== Segment start ==
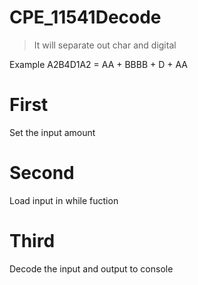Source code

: # CPE_11541Decode

> It will separate out char and digital

Example A2B4D1A2 = AA + BBBB + D + AA

# First

Set the input amount

# Second 

Load input in while fuction

# Third

Decode the input and output to console

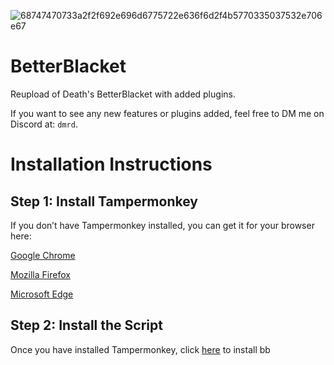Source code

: ![68747470733a2f2f692e696d6775722e636f6d2f4b5770335037532e706e67](https://github.com/user-attachments/assets/a0c17cc6-56b9-4f3b-a5bc-e4672cb5f85e)



# BetterBlacket
Reupload of Death's BetterBlacket with added plugins.

If you want to see any new features or plugins added, feel free to DM me on Discord at: `dmrd`.



# Installation Instructions

## __Step 1: Install Tampermonkey__
If you don’t have Tampermonkey installed, you can get it for your browser here:

[Google Chrome](https://chromewebstore.google.com/detail/tampermonkey/dhdgffkkebhmkfjojejmpbldmpobfkfo)

[Mozilla Firefox](https://addons.mozilla.org/en-US/firefox/addon/tampermonkey/0)

[Microsoft Edge](https://microsoftedge.microsoft.com/addons/detail/tampermonkey/iikmkjmpaadaobahmlepeloendndfphd)

## Step 2: Install the Script
Once you have installed Tampermonkey, click [here](https://github.com/DMrD1/BetterBlacket/raw/refs/heads/main/bb.user.js) to install bb
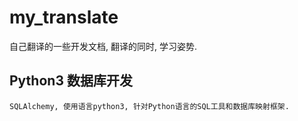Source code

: # my_translate

自己翻译的一些开发文档, 翻译的同时, 学习姿势.

## Python3 数据库开发

    SQLAlchemy, 使用语言python3, 针对Python语言的SQL工具和数据库映射框架.

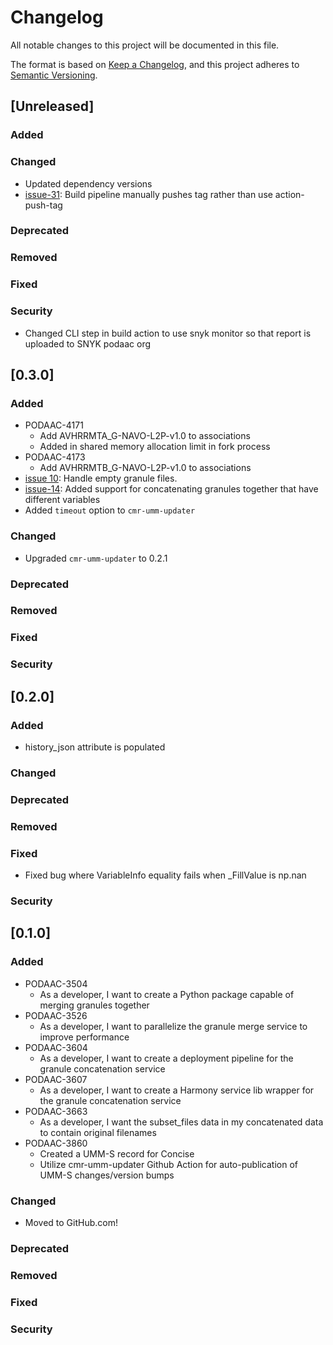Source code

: # Changelog
All notable changes to this project will be documented in this file.

The format is based on [Keep a Changelog](https://keepachangelog.com/en/1.0.0/),
and this project adheres to [Semantic Versioning](https://semver.org/spec/v2.0.0.html).

## [Unreleased]

### Added
### Changed 
- Updated dependency versions
- [issue-31](https://github.com/podaac/l2ss-py/issues/88): Build pipeline manually pushes tag rather than use action-push-tag
### Deprecated 
### Removed
### Fixed
### Security
- Changed CLI step in build action to use snyk monitor so that report is uploaded to SNYK podaac org

## [0.3.0]

### Added
  - PODAAC-4171
    - Add AVHRRMTA_G-NAVO-L2P-v1.0 to associations
    - Added in shared memory allocation limit in fork process
  - PODAAC-4173
    - Add AVHRRMTB_G-NAVO-L2P-v1.0 to associations
  - [issue 10](https://github.com/podaac/concise/issues/10):
    Handle empty granule files.
  - [issue-14](https://github.com/podaac/concise/issues/14): Added support 
    for concatenating granules together that have different variables
  - Added `timeout` option to `cmr-umm-updater`
### Changed 
  - Upgraded `cmr-umm-updater` to 0.2.1
### Deprecated 
### Removed 
### Fixed 
### Security

## [0.2.0]

### Added
- history_json attribute is populated
### Changed 
### Deprecated 
### Removed 
### Fixed 
  - Fixed bug where VariableInfo equality fails when _FillValue is np.nan
### Security

## [0.1.0]

### Added
  - PODAAC-3504
    - As a developer, I want to create a Python package capable of merging granules together
  - PODAAC-3526
    - As a developer, I want to parallelize the granule merge service to improve performance
  - PODAAC-3604
    - As a developer, I want to create a deployment pipeline for the granule concatenation service
  - PODAAC-3607
    - As a developer, I want to create a Harmony service lib wrapper for the granule concatenation service
  - PODAAC-3663
    - As a developer, I want the subset_files data in my concatenated data to contain original filenames
  - PODAAC-3860
    - Created a UMM-S record for Concise
    - Utilize cmr-umm-updater Github Action for auto-publication of UMM-S changes/version bumps
### Changed 
  - Moved to GitHub.com!
### Deprecated 
### Removed 
### Fixed 
### Security
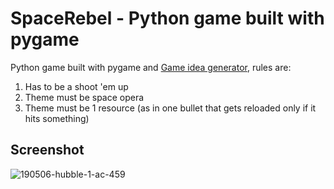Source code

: # SpaceRebel - Python game built with pygame 

Python game built with pygame and [Game idea generator](https://letsmakeagame.net/game-idea-generator/), rules are:
 1. Has to be a shoot 'em up
 2. Theme must be space opera
 3. Theme must be 1 resource (as in one bullet that gets reloaded only if it hits something)

## Screenshot

![190506-hubble-1-ac-459](https://user-images.githubusercontent.com/12867482/211159578-de01d748-3e58-47ef-9b23-fe0ca9475ddc.png)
== Segment end ==
Where the word "issue" is present in a line of the listing, copy that line.

- [issue-31](https://github.com/podaac/l2ss-py/issues/88): Build pipeline manually pushes tag rather than use action-push-tag
  - [issue 10](https://github.com/podaac/concise/issues/10):
  - [issue-14](https://github.com/podaac/concise/issues/14): Added support 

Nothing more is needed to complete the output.